OLEH H. Fachrul Rasyid HF
Wartawan
Senior
Masyarakat Kapur IX bergotong royong ( |
Berkunjung ke Nagari Sialang dan Gelugur
Kecamatan Kapur IX sungguh menggugah
perasaan kemanusian dan nyali kepemerintahan. Inilah yang dirasakan saat
menyertai rombongan safari Ramadan Bupati Limapuluh
Kota Dr.
Alis Marajo bersama sejumlah pejabat kepala satuan kerja pemerintah daerah
setempat ke perbatasan Sumatera Barat dan Riau itu, Sabtu 20 Aguastus 2011
lalu.
Berkendaraan dari Pangkalan Koto Baru
ke Muara Paiti ibu kecamatan Kabupur IX
(34 km) terus ke Koto Bangun dan Durian Tinggi
(9 km) terbilang nyaman. Maklum, meski agak sempit jalan provinsi ini masih
mulus. Namun dari Durian Tinggi ke Sialang (3 km) kondisinya mulai parah. Di
sepanjang jalan roda kendaraan hanya menginjak sisa aspal dan genangan air di
lobang yang mirip danau-danau kecil. Tapi tak lama lagi ruas ini segera berubah
karena kini sedang dilakukan perbaikan saluran dan bahu jalan oleh Dinas
Prasarana Jalan Tataruang dan Pemukiman (Prasja Tarkim) Sumatera Barat.

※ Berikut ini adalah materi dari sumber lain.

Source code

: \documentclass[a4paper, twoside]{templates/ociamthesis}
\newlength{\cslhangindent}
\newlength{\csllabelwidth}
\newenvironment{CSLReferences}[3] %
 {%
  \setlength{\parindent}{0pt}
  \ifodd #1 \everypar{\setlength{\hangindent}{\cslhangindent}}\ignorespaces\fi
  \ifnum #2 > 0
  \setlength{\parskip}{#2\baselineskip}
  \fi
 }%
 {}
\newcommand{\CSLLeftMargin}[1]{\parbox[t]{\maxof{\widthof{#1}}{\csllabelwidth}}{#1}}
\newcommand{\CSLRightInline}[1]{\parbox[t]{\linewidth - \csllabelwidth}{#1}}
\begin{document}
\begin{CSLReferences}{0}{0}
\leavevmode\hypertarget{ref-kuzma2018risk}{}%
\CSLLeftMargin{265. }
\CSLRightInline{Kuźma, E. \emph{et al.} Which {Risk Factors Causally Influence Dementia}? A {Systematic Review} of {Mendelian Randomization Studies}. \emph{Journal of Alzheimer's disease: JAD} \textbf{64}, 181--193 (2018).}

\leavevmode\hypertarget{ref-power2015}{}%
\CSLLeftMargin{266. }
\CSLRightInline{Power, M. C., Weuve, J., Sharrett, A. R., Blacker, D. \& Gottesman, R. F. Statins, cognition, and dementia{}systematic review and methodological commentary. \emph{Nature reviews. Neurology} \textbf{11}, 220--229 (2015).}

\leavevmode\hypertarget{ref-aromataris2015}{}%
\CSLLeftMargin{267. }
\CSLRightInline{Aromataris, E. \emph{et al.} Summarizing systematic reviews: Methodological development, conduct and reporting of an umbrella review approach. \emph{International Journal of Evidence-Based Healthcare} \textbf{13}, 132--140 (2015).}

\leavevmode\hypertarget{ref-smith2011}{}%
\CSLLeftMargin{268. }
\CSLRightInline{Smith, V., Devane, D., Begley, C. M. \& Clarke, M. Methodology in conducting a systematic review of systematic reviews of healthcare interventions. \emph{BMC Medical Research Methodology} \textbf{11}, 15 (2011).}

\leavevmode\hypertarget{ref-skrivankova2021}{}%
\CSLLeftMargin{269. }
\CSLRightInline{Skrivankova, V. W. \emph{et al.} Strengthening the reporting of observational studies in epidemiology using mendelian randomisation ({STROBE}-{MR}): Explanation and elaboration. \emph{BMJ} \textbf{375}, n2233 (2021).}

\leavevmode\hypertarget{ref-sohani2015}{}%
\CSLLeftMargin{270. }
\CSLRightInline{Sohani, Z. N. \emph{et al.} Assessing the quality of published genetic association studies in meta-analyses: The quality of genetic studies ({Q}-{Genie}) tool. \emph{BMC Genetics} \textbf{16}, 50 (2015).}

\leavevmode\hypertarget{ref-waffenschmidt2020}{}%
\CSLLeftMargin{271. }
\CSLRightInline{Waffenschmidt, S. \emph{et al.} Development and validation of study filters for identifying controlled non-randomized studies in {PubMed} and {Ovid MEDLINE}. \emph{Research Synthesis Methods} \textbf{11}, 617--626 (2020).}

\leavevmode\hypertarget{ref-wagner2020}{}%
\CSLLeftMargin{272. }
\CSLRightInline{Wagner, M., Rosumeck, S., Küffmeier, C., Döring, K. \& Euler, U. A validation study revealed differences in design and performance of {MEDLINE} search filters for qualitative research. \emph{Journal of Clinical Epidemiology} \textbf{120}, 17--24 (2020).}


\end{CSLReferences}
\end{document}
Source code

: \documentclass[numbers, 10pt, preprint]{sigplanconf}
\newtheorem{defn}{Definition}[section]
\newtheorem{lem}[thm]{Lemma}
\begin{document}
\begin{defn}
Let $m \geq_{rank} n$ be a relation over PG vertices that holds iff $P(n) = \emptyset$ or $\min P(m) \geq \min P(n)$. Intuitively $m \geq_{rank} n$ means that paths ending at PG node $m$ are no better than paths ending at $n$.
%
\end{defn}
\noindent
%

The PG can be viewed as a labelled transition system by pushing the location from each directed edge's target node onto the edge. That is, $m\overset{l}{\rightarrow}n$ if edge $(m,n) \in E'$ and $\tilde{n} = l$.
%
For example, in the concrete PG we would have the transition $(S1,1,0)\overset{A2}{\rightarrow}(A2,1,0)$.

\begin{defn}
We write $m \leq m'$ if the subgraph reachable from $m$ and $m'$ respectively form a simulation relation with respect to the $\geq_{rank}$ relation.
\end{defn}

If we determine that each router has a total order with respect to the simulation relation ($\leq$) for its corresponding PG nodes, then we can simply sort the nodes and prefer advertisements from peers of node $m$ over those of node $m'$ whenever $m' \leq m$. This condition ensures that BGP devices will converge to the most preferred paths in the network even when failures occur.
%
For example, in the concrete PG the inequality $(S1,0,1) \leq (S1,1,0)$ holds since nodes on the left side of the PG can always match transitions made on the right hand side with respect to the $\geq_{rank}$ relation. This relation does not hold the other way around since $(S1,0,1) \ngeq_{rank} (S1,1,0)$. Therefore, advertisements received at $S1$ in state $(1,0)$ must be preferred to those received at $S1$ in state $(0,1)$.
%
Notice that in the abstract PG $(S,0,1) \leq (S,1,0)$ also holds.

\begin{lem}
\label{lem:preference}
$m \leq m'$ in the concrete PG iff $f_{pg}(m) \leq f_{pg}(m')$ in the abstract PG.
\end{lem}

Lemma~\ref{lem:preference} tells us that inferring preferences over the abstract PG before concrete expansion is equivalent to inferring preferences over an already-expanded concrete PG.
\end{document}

Namun perjalanan berikutnya dari Sialang
ke Gelugur melintasi daerah berbukit-bukit sejauh 24 km perlu ekstra hati-hati.
Bukan hanya tanjakan dan turunannya tajam yang membuat gamang tapi kondisi
jalannya pun amat parah. Di beberapa tempat jalan terbelah-belah
saluran air hujan karena salurannya sendiri sudah lama buta. Meski hampir semua
jembatan sudah terbuat dari rangka baja namun di beberapa titik cuma menyisakan
bekas pengerasan dan coran beton awal pertama jalan ini dibuka sekitar tahun
1998 silam.
Begitupun sudah ada harapan perbaikan.
Rencananya Dinas Prasja dan Tarkim Sumatera Barat tahun depan akan
merekonstruksi dan melakukan pengerasan jalan dengan biaya sekitar Rp17 miliar.
Kepastian itu disampaikan pejabat Limapuluh Kota saat berdialog
dengan warga di Masjid Jorong Mongan Gelugur dan warga di Masjid Sialang.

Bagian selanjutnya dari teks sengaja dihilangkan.